- Born: MacGyver Mukwevho November 6, 1988 (age 37) Gauteng, South Africa
- Education: Hyde Park High School
- Occupations: Broadcaster; Podcaster; Radio DJ; Media entrepreneur
- Years active: 2000–present
- Known for: Podcast and Chill with MacG
- Website: www.thisismacg.com

= MacG =

South African media personality and podcaster (born 1988)

MacGyver Mukwevho (born 6 November 1988) better known as "MacG", is a South African broadcaster, podcaster, radio DJ, media entrepreneur and author. He is best known as the creator and host of Podcast and Chill with MacG.

== Education and career ==
Mukwevho born and raised in Gauteng. He attended Hyde Park High School, where he developed an interest in media and performance.

=== Broadcasting ===
MacG began his media career at the age of 13 as a presenter on the youth TV show Craze (also stylized Craz-e) on e.tv from 2000 to 2005. He later worked in radio at Joburg City Community Radio (JBCCR) at Gandhi Square and at YFM, where he hosted early-morning, weekend “graveyard,” and lunchtime shows. In 2010, he was dismissed from YFM following a complaint lodged with the Broadcasting Complaints Commission of South Africa (BCCSA) regarding offensive remarks, despite issuing a public apology.

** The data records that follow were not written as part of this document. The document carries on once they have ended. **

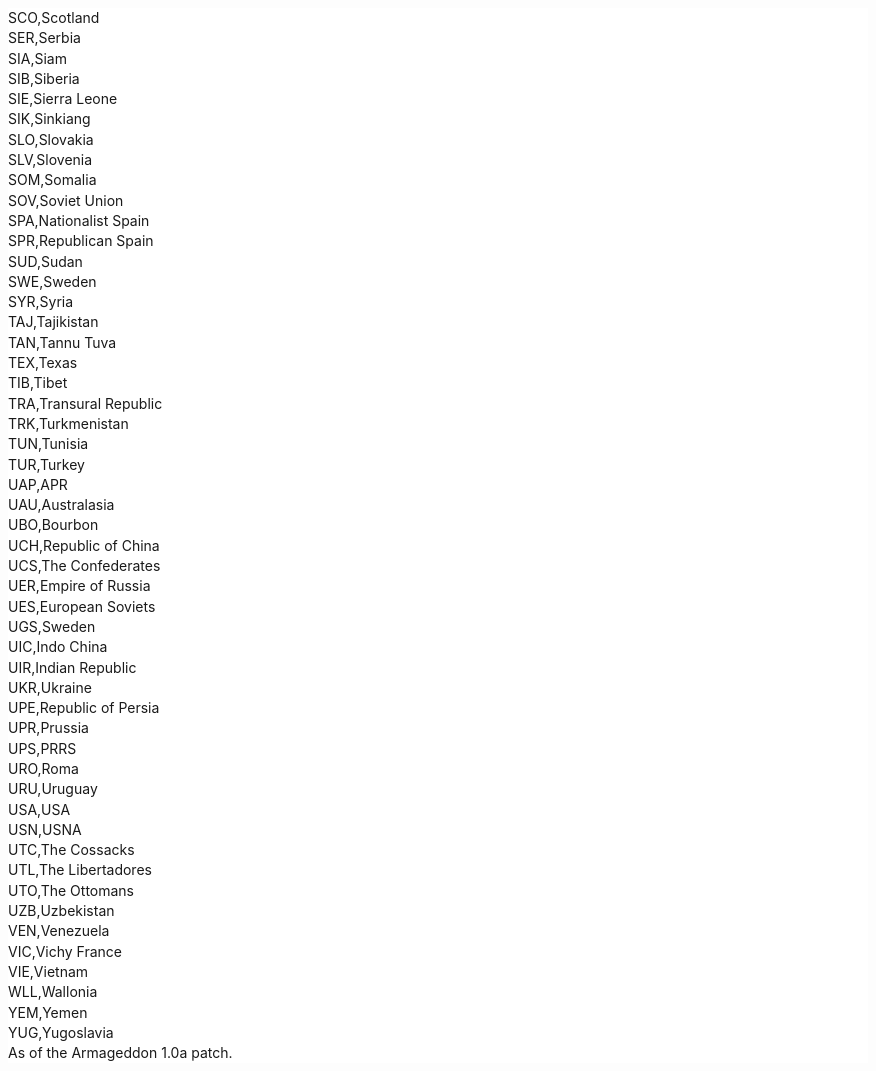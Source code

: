 SCO,Scotland  
SER,Serbia  
SIA,Siam  
SIB,Siberia  
SIE,Sierra Leone  
SIK,Sinkiang  
SLO,Slovakia  
SLV,Slovenia  
SOM,Somalia  
SOV,Soviet Union  
SPA,Nationalist Spain  
SPR,Republican Spain  
SUD,Sudan  
SWE,Sweden  
SYR,Syria  
TAJ,Tajikistan  
TAN,Tannu Tuva  
TEX,Texas  
TIB,Tibet  
TRA,Transural Republic  
TRK,Turkmenistan  
TUN,Tunisia  
TUR,Turkey  
UAP,APR  
UAU,Australasia  
UBO,Bourbon  
UCH,Republic of China  
UCS,The Confederates  
UER,Empire of Russia  
UES,European Soviets  
UGS,Sweden  
UIC,Indo China  
UIR,Indian Republic  
UKR,Ukraine  
UPE,Republic of Persia  
UPR,Prussia  
UPS,PRRS  
URO,Roma  
URU,Uruguay  
USA,USA  
USN,USNA  
UTC,The Cossacks  
UTL,The Libertadores  
UTO,The Ottomans  
UZB,Uzbekistan  
VEN,Venezuela  
VIC,Vichy France  
VIE,Vietnam  
WLL,Wallonia  
YEM,Yemen  
YUG,Yugoslavia  
As of the Armageddon 1.0a patch.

He later joined 947 (Highveld Stereo), where he hosted programmes including "Bloc Party" until around 2018.

=== Live DJ and performance ===
Beyond broadcasting, MacG established himself as a club DJ, touring countries such as Angola and Mozambique with MTV Base, and performing at major events like the MTV Africa Music Awards after-party in Nigeria. He has shared stages with international stars such as Diplo, Afrojack, David Guetta, and eminent local DJs like Black Coffee and Euphonik.

=== Podcasting ===
In July 2018, MacG launched Podcast and Chill with MacG under the Podcast and Chill Network. The show, hosted by MacG himself, Sol Phenduka, and a behind scene woman named “Ghost Lady”, features candid interviews with celebrities and public figures, blending entertainment with raw honesty and humour. By 2023, the podcast had surpassed 1 million YouTube subscribers, marking a major milestone for African podcasting, and had released over 500 episodes including celebrity interviews with the likes of Julius Malema, Pearl Thusi, Connie Chiume, Israel Matseke Zulu, Rapulana Seiphemo, John Kani, Emtee, Wouter Kellerman, Black Coffee, and Robert Marawa.

=== Television ===
Building on its digital success, in September 2021 the podcast began airing a special “Celebrity Edition” on Channel O (DStv Channel 320), featuring high-profile interviews and reaching TV audiences. By April 2024, MultiChoice expanded its digital reach by broadcasting Podcast and Chill with MacG on mainstream TV channels Mzansi Wethu and Mzansi Magic, bringing its signature raw conversations to larger audiences.

== Awards and recognition ==
In 2021, he won both Podcaster of the Year and SA Social Media Dominance of the Year at the VN Global Media & Entertainment Awards. He also won the Thumb Stopper Podcast award at the 2023 DStv Content Creator Awards.

== Controversies ==

=== Homophobia & Transphobia (2021) ===
In early 2021, both MacG and Sol Phenduka were dropped by sponsors (Old Mutual and Amstel) after making transphobic remarks and using derogatory language targeting the LGBTQI+ community on their podcast. The statements drew widespread condemnation for being "hateful and offensive."

=== R13M Defamation Lawsuit by Nkosazana Daughter (2024) ===
In July 2024, MacG insinuated on-air that the father of amapiano artist Nkosazana Daughter's child was not Sir Trill but Master KG, which led her to file a R13 million defamation lawsuit. She demanded a retraction and apologies. Though MacG issued an apology later, he also accused Sir Trill of being a “deadbeat” father, escalating the legal and public tension.

=== Misogynistic Remarks About Minnie Dlamini (2025) ===
In 2025, following controversial remarks about Minnie Dlamini, MultiChoice ceased broadcasting the podcast on DStv platforms. Deputy Minister Mmapaseka Steve Letsike publicly condemned the remarks, and although Parliament decided not to summon MacG, DStv’s removal of the show signaled the cost of provocative content. MacG offered a public apology and invited dialogue with Dlamini.

=== Economic Freedom Fighters ===
In May 2026, MacG criticized the Economic Freedom Fighters (EFF)'s position on immigration during an episode where he read from the EFF's manifesto, which states that the party would take up the struggles of immigrants, including economic migrants and asylum seekers, regardless of whether they were in South Africa legally or illegally. This prompted a response from Julius Malema who called the podcast a political party that aims to depoliticize the youth with the use of alcohol and vulgar language.

== Public image ==
MacG is both celebrated and critiqued for his forthright conversational style. He has cultivated a fan base known as the “Chillers.”